Reply with one number: the count of lines in the data that hold the string "simply".
####
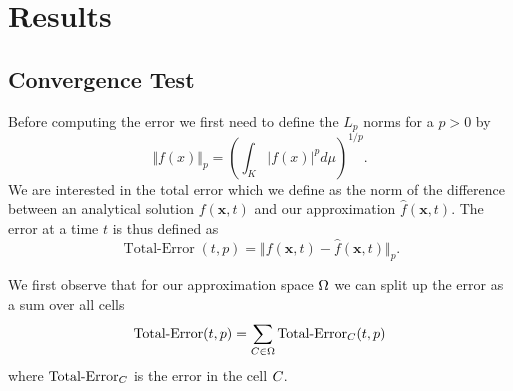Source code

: \chapter{Results}\label{chap:results}
\section{Convergence Test}
\newcommand{\error}{\operatorname{Total-Error}}
Before computing the error we first need to define the $L_p$ norms for a $p > 0$ by
\begin{equation}
  \label{eq:Lp-nrom}
  \Vert f(x) \Vert_p = \left( \int_K \vert f(x) \vert^p d\mu  \right)^{1/p}.
\end{equation}
We are interested in the total error which we define as the norm of the difference between an analytical solution $f(\bm{x}, t)$ and our approximation $\hat{f}(\bm{x}, t)$.
The error at a time $t$ is thus defined as
\begin{equation}
  \label{eq:error}
  \error(t,p) = \Vert f(\bm{x}, t) - \hat{f}(\bm{x}, t) \Vert_p.
\end{equation}

We first observe that for our approximation space $\broken$ we can split up the error as a sum over all cells
\begin{equation}
  \label{eq:lp-norm-broken}
  \error(t,p) = \sum_{\cell[] \in \broken} \error_{\cell[]}(t,p)
\end{equation}
where $\error_{\cell[]}$ is the error in the cell $\cell[]$.



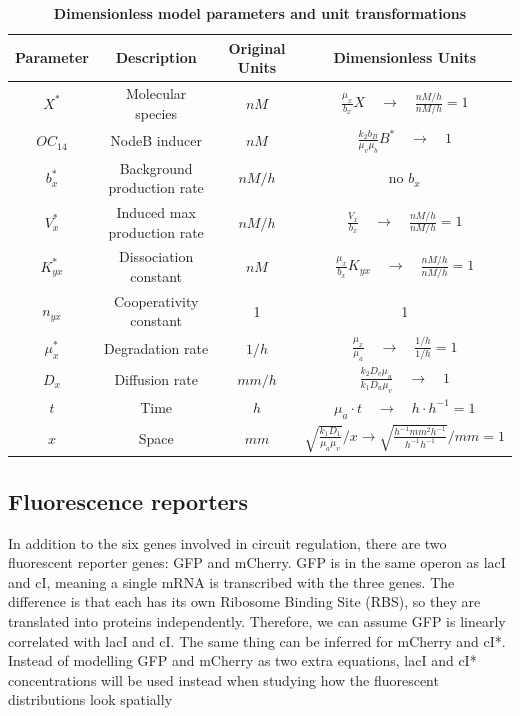 \begin{table}[H]
    \centering
    \caption{\textbf{Dimensionless model parameters and unit transformations}}
    \label{tab:Dimensionless_params}
    \renewcommand{\arraystretch}{2.3} %
    \begin{tabular}{|c|c|c|c|}
        \hline
        \textbf{Parameter} & \textbf{Description} & \textbf{Original Units} & \textbf{Dimensionless Units} \\
        \hline
        $X^*$ & Molecular species & $nM$ & $\frac{\mu_{x}}{b_{x}}X \quad \rightarrow \quad  \frac{nM/h}{nM/h}  = 1$
        \\
        \hline

        $OC_{14}$ & NodeB inducer & $nM$ & $\frac{k_{2} b_{B}}{\mu_{v} \mu_{b}} B^* \quad \rightarrow \quad  1$
        \\
        \hline
        $b_{x}^*$ & Background production rate & $nM/h$ & no $b_{x} $\\
        \hline
        $ V_{x}^*$  & Induced max production rate & $nM/h$ & $ \frac{V_{x}}{b_{x}} \quad \rightarrow \quad  \frac{nM/h}{nM/h} = 1 $\\
        \hline
        $K_{yx}^*$ & Dissociation constant & $nM$ & $ \frac{\mu_{x}}{b_{x}} K_{yx} \quad \rightarrow \quad \frac{nM/h}{nM/h} = 1 $\\
        \hline
        $ n_{yx}$  & Cooperativity constant & 1 & 1\\
        \hline
        $ \mu_{x}^* $ & Degradation rate & $1/h$ & $\frac{\mu_{x}}{\mu_{a}} \quad \rightarrow \quad  \frac{1/h}{1/h}=1 $\\
        \hline
        $D_{x}$ & Diffusion rate & $mm/h$ & $ \frac{k_{2} D_{v} \mu_{u}}{k_{1} D_{u} \mu_{v}} \quad \rightarrow \quad  1$  \\
        \hline
        $ t $ & Time & $h$ & $\mu_{a} \cdot t \quad \rightarrow \quad  h \cdot  h^{-1} =1$\\
        \hline
        $ x$  & Space & $mm$ & $\sqrt{\frac{k_{1} D_{1}}{\mu_{a}\mu_{v}}}/x \rightarrow  \sqrt{\frac{h^{-1} mm^{2} h^{-1}}{h^{-1}h^{-1}}}/mm  = 1$ \\
        \hline
    \end{tabular}
\end{table}

\subsection{Fluorescence reporters}
In addition to the six genes involved in circuit regulation, there are two fluorescent reporter genes: GFP and mCherry.
GFP is in the same operon as lacI and cI, meaning a single mRNA is transcribed with the three genes.
The difference is that each has its own Ribosome Binding Site (RBS),
so they are translated into proteins independently.
Therefore, we can assume GFP is linearly correlated with lacI and cI.
The same thing can be inferred for mCherry and cI*.
Instead of modelling GFP and mCherry as two extra equations,
lacI and cI* concentrations will be used instead when studying how the fluorescent distributions look spatially

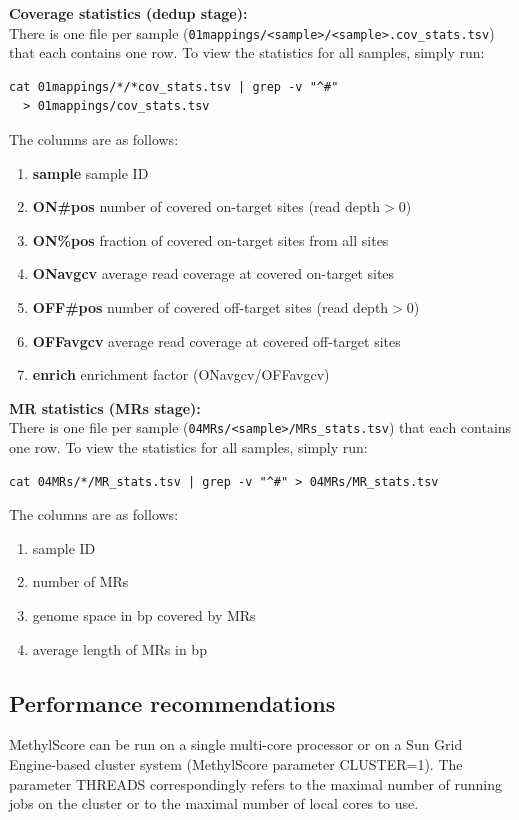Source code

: \documentclass{article}
\begin{document}
\noindent \textbf{Coverage statistics (dedup stage):}\\
\noindent There is one file per sample (\verb|01mappings/<sample>/<sample>.cov_stats.tsv|) that each contains one row. To view the statistics for all samples, simply run:
\begin{lstlisting}
cat 01mappings/*/*cov_stats.tsv | grep -v "^#" 
  > 01mappings/cov_stats.tsv
\end{lstlisting}
The columns are as follows:
\begin{enumerate}
	\item \textbf{sample} sample ID
	\item \textbf{ON\#pos} number of covered on-target sites (read depth$>$0)
	\item \textbf{ON\%pos} fraction of covered on-target sites from all sites
	\item \textbf{ONavgcv} average read coverage at covered on-target sites
	\item \textbf{OFF\#pos} number of covered off-target sites (read depth$>$0)
	\item \textbf{OFFavgcv} average read coverage at covered off-target sites
	\item \textbf{enrich} enrichment factor (ONavgcv/OFFavgcv)
\end{enumerate}
			
\noindent \textbf{MR statistics (MRs stage):}\\
\noindent There is one file per sample (\verb|04MRs/<sample>/MRs_stats.tsv|) that each contains one row. To view the statistics for all samples, simply run:
\begin{lstlisting}
cat 04MRs/*/MR_stats.tsv | grep -v "^#" > 04MRs/MR_stats.tsv
\end{lstlisting}
The columns are as follows:
\begin{enumerate}
	\item sample ID
	\item number of MRs
	\item genome space in bp covered by MRs
	\item average length of MRs in bp
\end{enumerate}
	
	
\subsection{Performance recommendations}

MethylScore can be run on a single multi-core processor or on a Sun Grid Engine-based cluster system (MethylScore parameter CLUSTER=1). The parameter THREADS correspondingly refers to the maximal number of running jobs on the cluster or to the maximal number of local cores to use.
\end{document}
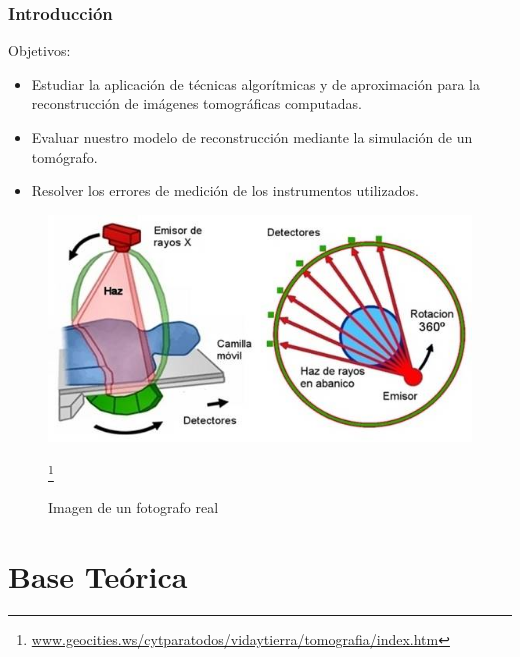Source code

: \documentclass{beamer}
\begin{document}
\begin{frame}
\frametitle{Introducción}
Objetivos:
\begin{itemize}
	\item Estudiar la aplicación de técnicas algorítmicas y de aproximación para la reconstrucción de imágenes tomográficas computadas.
	\item Evaluar nuestro modelo de reconstrucción mediante la simulación de un tomógrafo.
	\item Resolver los errores de medición de los instrumentos utilizados.
\end{itemize}
    \begin{figure}
      \centering
      \includegraphics[height=0.35\textheight]{imagenes/tomografo.png}
	\caption{Imagen de un fotografo real}
\footnote{\url{www.geocities.ws/cytparatodos/vidaytierra/tomografia/index.htm}}
    \end{figure}
 
 
\end{frame}

\section{Base Teórica}
\end{document}
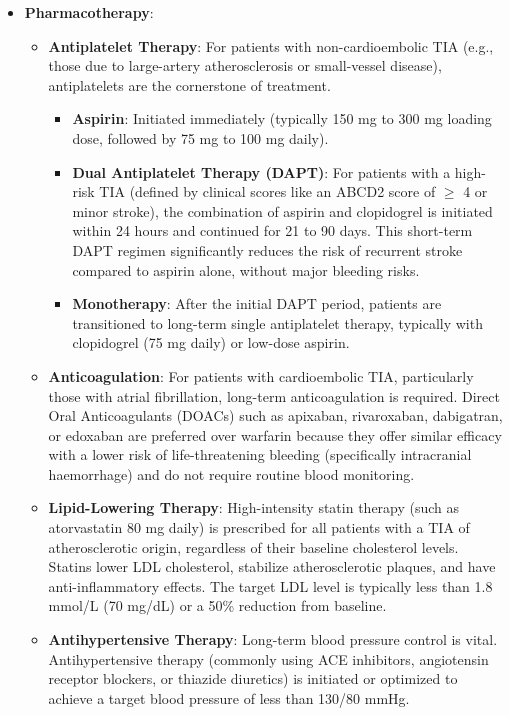 \begin{itemize}
    \item \textbf{Pharmacotherapy}:
    \begin{itemize}
        \item \textbf{Antiplatelet Therapy}: For patients with non-cardioembolic TIA (e.g., those due to large-artery atherosclerosis or small-vessel disease), antiplatelets are the cornerstone of treatment.
        \begin{itemize}
            \item \textbf{Aspirin}: Initiated immediately (typically 150 mg to 300 mg loading dose, followed by 75 mg to 100 mg daily).
            \item \textbf{Dual Antiplatelet Therapy (DAPT)}: For patients with a high-risk TIA (defined by clinical scores like an ABCD2 score of $\ge$ 4 or minor stroke), the combination of aspirin and clopidogrel is initiated within 24 hours and continued for 21 to 90 days. This short-term DAPT regimen significantly reduces the risk of recurrent stroke compared to aspirin alone, without major bleeding risks.
            \item \textbf{Monotherapy}: After the initial DAPT period, patients are transitioned to long-term single antiplatelet therapy, typically with clopidogrel (75 mg daily) or low-dose aspirin.
        \end{itemize}
        \item \textbf{Anticoagulation}: For patients with cardioembolic TIA, particularly those with atrial fibrillation, long-term anticoagulation is required. Direct Oral Anticoagulants (DOACs) such as apixaban, rivaroxaban, dabigatran, or edoxaban are preferred over warfarin because they offer similar efficacy with a lower risk of life-threatening bleeding (specifically intracranial haemorrhage) and do not require routine blood monitoring.
        \item \textbf{Lipid-Lowering Therapy}: High-intensity statin therapy (such as atorvastatin 80 mg daily) is prescribed for all patients with a TIA of atherosclerotic origin, regardless of their baseline cholesterol levels. Statins lower LDL cholesterol, stabilize atherosclerotic plaques, and have anti-inflammatory effects. The target LDL level is typically less than 1.8 mmol/L (70 mg/dL) or a 50\% reduction from baseline.
        \item \textbf{Antihypertensive Therapy}: Long-term blood pressure control is vital. Antihypertensive therapy (commonly using ACE inhibitors, angiotensin receptor blockers, or thiazide diuretics) is initiated or optimized to achieve a target blood pressure of less than 130/80 mmHg.
    \end{itemize}


\end{itemize}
####
■ **Finished task**
2